### Work to be completed
Please return, exactly and only, the lines beginning at the top of the entries below and ending with the line containing "特别是随着管理规模逐渐扩大，买卖ETF会受到更多约束。"; keep out the pictures.

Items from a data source
>>

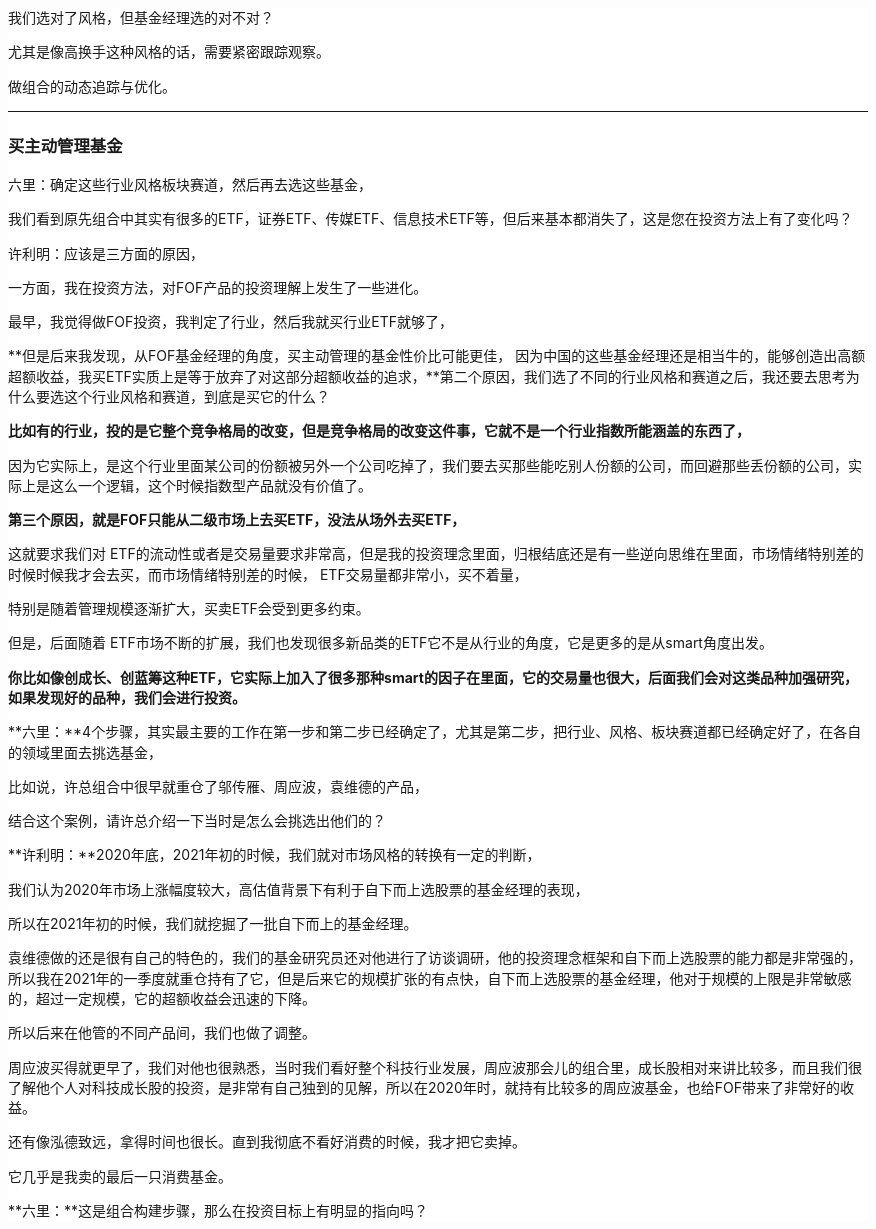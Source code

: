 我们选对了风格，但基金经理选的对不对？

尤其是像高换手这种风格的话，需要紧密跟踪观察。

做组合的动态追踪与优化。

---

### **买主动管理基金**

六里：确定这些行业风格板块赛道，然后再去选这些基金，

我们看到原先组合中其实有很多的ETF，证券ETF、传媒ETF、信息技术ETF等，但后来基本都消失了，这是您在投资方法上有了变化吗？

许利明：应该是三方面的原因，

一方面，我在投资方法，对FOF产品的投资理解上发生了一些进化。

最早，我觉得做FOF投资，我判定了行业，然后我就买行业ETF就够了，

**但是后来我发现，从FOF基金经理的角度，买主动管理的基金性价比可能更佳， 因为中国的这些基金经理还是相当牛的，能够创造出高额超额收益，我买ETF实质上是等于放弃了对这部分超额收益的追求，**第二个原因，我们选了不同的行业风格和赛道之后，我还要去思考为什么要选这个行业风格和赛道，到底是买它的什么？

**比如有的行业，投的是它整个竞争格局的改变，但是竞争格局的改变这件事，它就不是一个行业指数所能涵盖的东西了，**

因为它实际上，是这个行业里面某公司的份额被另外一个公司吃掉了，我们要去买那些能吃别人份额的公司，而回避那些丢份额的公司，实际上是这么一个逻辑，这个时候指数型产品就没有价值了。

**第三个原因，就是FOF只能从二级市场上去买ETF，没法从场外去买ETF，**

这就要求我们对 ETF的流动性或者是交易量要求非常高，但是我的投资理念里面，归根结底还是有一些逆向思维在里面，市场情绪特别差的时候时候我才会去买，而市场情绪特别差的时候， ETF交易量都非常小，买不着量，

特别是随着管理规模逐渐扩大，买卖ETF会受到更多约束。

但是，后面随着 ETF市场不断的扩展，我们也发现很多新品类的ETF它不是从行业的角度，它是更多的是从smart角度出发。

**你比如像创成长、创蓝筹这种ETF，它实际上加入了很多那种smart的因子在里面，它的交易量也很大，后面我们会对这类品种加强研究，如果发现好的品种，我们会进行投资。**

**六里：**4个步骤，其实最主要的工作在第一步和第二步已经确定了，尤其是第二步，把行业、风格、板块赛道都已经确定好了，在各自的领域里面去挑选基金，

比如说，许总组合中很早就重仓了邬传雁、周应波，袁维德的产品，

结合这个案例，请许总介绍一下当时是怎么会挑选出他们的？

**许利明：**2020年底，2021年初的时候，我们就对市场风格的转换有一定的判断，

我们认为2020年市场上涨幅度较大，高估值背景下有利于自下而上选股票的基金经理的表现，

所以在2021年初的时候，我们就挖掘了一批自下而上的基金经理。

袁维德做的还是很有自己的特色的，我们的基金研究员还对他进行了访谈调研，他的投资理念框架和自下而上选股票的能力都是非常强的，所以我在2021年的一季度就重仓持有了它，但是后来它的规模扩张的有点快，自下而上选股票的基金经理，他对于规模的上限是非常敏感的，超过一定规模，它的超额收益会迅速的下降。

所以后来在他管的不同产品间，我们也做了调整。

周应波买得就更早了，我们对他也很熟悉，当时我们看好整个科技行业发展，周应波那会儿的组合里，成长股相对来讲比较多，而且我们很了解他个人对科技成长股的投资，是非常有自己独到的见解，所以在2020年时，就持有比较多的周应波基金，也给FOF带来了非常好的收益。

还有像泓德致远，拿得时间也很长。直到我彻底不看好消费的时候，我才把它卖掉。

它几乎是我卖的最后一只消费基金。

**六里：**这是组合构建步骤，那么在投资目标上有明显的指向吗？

<<

### Completed task
Source code

: 我们选对了风格，但基金经理选的对不对？

尤其是像高换手这种风格的话，需要紧密跟踪观察。

做组合的动态追踪与优化。

---

### **买主动管理基金**

六里：确定这些行业风格板块赛道，然后再去选这些基金，

我们看到原先组合中其实有很多的ETF，证券ETF、传媒ETF、信息技术ETF等，但后来基本都消失了，这是您在投资方法上有了变化吗？

许利明：应该是三方面的原因，

一方面，我在投资方法，对FOF产品的投资理解上发生了一些进化。

最早，我觉得做FOF投资，我判定了行业，然后我就买行业ETF就够了，

**但是后来我发现，从FOF基金经理的角度，买主动管理的基金性价比可能更佳， 因为中国的这些基金经理还是相当牛的，能够创造出高额超额收益，我买ETF实质上是等于放弃了对这部分超额收益的追求，**第二个原因，我们选了不同的行业风格和赛道之后，我还要去思考为什么要选这个行业风格和赛道，到底是买它的什么？

**比如有的行业，投的是它整个竞争格局的改变，但是竞争格局的改变这件事，它就不是一个行业指数所能涵盖的东西了，**

因为它实际上，是这个行业里面某公司的份额被另外一个公司吃掉了，我们要去买那些能吃别人份额的公司，而回避那些丢份额的公司，实际上是这么一个逻辑，这个时候指数型产品就没有价值了。

**第三个原因，就是FOF只能从二级市场上去买ETF，没法从场外去买ETF，**

这就要求我们对 ETF的流动性或者是交易量要求非常高，但是我的投资理念里面，归根结底还是有一些逆向思维在里面，市场情绪特别差的时候时候我才会去买，而市场情绪特别差的时候， ETF交易量都非常小，买不着量，

特别是随着管理规模逐渐扩大，买卖ETF会受到更多约束。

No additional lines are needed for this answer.